◆ **Records shown**
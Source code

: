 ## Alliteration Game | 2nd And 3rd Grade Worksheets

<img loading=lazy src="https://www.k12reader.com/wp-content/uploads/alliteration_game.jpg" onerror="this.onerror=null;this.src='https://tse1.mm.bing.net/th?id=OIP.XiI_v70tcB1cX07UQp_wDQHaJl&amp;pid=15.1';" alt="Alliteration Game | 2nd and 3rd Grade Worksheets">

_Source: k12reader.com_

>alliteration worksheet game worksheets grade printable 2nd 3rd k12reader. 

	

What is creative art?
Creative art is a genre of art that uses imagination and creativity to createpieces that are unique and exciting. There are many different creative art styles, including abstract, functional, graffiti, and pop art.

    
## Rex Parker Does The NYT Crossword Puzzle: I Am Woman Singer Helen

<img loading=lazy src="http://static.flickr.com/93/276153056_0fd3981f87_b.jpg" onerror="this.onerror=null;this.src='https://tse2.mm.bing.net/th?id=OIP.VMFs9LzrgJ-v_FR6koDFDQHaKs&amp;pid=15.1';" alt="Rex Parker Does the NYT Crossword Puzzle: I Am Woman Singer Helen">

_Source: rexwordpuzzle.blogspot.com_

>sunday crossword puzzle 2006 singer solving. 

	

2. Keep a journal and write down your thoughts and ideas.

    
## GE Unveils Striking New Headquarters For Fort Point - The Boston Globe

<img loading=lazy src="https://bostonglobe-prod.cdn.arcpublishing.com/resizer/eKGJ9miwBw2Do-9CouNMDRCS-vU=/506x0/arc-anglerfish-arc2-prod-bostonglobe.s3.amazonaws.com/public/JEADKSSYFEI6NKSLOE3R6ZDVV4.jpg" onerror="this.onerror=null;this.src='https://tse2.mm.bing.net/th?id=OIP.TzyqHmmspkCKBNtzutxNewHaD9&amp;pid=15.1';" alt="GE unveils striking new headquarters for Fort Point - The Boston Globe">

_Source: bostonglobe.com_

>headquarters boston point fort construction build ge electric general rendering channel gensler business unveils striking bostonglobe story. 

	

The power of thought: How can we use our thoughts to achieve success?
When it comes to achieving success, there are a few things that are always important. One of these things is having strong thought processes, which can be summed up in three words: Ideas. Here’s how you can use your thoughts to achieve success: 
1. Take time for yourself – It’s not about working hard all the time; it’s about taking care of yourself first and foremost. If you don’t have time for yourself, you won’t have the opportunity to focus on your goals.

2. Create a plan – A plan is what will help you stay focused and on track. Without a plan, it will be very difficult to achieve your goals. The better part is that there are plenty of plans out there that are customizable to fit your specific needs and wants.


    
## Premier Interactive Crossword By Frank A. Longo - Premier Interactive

◆ **Action item**
From the records above, transcribe without alteration every line from the one with "2006 singer solving." to the one with "striking bostonglobe story.", inclusive.

◆ **Expected answer**
>sunday crossword puzzle 2006 singer solving. 

	

2. Keep a journal and write down your thoughts and ideas.

    
## GE Unveils Striking New Headquarters For Fort Point - The Boston Globe

<img loading=lazy src="https://bostonglobe-prod.cdn.arcpublishing.com/resizer/eKGJ9miwBw2Do-9CouNMDRCS-vU=/506x0/arc-anglerfish-arc2-prod-bostonglobe.s3.amazonaws.com/public/JEADKSSYFEI6NKSLOE3R6ZDVV4.jpg" onerror="this.onerror=null;this.src='https://tse2.mm.bing.net/th?id=OIP.TzyqHmmspkCKBNtzutxNewHaD9&amp;pid=15.1';" alt="GE unveils striking new headquarters for Fort Point - The Boston Globe">

_Source: bostonglobe.com_

>headquarters boston point fort construction build ge electric general rendering channel gensler business unveils striking bostonglobe story. 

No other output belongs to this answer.